■ Task goal: Tally the lines below that contain the word "chunk", then give the tally alone.

((

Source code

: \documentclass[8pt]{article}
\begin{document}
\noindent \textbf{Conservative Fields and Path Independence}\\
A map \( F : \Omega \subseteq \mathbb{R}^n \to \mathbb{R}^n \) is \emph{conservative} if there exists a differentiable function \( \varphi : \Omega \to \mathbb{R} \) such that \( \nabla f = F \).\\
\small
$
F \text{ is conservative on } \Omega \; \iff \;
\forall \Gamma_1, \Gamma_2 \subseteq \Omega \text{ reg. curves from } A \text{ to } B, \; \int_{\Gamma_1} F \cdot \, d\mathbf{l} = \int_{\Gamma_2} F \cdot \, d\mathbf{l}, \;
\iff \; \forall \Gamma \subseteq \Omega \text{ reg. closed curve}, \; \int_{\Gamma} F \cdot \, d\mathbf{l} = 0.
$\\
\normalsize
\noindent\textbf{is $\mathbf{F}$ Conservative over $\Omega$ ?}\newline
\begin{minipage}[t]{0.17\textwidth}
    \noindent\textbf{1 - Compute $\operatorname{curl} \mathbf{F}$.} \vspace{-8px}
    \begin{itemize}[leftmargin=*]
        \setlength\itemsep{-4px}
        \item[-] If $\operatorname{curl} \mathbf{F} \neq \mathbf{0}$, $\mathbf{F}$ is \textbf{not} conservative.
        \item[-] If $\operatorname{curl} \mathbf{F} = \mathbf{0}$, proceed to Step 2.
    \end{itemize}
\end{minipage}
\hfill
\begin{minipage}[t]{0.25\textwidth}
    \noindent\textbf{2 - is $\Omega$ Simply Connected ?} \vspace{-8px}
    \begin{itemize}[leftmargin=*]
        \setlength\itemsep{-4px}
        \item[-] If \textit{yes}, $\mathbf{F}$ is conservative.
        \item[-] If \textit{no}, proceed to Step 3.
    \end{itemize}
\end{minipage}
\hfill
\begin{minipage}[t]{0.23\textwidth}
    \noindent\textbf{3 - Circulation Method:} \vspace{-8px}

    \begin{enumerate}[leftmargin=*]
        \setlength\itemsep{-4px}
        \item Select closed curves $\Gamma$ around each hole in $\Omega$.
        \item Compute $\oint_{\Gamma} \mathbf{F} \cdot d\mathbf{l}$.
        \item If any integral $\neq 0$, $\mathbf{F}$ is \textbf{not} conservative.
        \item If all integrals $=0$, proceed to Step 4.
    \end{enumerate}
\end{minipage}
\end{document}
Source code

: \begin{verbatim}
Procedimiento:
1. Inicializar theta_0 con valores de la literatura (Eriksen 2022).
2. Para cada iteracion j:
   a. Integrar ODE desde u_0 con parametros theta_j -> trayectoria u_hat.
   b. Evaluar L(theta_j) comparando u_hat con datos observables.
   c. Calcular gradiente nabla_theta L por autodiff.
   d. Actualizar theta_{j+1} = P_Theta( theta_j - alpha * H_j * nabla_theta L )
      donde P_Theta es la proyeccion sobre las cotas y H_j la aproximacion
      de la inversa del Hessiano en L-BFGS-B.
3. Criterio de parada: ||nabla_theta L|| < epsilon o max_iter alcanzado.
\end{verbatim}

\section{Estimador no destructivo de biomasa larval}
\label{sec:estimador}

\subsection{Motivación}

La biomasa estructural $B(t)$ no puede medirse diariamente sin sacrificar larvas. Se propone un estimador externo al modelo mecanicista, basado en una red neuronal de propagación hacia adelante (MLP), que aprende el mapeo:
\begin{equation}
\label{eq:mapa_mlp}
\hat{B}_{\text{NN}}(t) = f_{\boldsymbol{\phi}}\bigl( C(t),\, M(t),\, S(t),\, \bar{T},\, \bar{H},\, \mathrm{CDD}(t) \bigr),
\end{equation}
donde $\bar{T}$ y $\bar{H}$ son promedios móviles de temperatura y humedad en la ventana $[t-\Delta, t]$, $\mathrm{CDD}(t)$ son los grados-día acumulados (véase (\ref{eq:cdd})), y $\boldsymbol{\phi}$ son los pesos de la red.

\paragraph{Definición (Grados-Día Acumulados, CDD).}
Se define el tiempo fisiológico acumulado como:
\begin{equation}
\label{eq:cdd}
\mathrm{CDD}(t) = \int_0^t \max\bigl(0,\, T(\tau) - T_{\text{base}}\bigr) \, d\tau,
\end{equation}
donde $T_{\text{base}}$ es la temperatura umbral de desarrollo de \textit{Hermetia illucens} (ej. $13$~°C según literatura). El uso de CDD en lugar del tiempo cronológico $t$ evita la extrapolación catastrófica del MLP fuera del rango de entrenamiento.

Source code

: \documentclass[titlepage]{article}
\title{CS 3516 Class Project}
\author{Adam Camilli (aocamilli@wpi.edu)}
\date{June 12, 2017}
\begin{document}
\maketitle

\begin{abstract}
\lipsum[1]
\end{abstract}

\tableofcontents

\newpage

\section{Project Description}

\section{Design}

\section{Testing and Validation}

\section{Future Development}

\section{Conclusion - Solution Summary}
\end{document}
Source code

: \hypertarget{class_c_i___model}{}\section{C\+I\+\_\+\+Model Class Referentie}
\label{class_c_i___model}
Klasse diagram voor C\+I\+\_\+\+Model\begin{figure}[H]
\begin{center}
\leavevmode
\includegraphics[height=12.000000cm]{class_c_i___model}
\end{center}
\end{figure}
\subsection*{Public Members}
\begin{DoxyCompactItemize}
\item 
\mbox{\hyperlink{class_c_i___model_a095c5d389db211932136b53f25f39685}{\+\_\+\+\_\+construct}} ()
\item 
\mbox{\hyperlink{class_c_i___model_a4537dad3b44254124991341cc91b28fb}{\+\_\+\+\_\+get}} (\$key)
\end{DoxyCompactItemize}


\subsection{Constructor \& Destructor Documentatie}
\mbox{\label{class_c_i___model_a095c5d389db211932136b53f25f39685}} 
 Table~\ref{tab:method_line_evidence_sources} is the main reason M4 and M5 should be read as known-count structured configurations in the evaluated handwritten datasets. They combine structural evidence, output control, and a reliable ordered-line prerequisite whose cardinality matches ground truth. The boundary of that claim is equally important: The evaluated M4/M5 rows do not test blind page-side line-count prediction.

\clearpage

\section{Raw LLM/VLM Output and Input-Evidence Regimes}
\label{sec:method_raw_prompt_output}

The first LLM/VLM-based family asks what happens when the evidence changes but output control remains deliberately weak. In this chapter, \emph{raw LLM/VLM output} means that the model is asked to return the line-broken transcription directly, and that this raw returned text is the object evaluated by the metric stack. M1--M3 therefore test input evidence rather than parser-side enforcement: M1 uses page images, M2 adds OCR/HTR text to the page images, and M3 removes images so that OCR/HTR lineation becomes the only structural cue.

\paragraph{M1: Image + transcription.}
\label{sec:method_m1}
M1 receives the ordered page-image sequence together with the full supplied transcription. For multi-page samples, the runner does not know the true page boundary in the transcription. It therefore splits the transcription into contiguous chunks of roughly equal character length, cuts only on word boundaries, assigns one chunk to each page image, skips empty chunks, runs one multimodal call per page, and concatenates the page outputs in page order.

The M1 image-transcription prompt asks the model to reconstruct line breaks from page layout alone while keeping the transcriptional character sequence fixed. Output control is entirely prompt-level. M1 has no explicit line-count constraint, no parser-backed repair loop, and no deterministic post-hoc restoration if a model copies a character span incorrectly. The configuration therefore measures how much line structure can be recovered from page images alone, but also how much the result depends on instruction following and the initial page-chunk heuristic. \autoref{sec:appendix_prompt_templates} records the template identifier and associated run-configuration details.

))

■ Task output: 2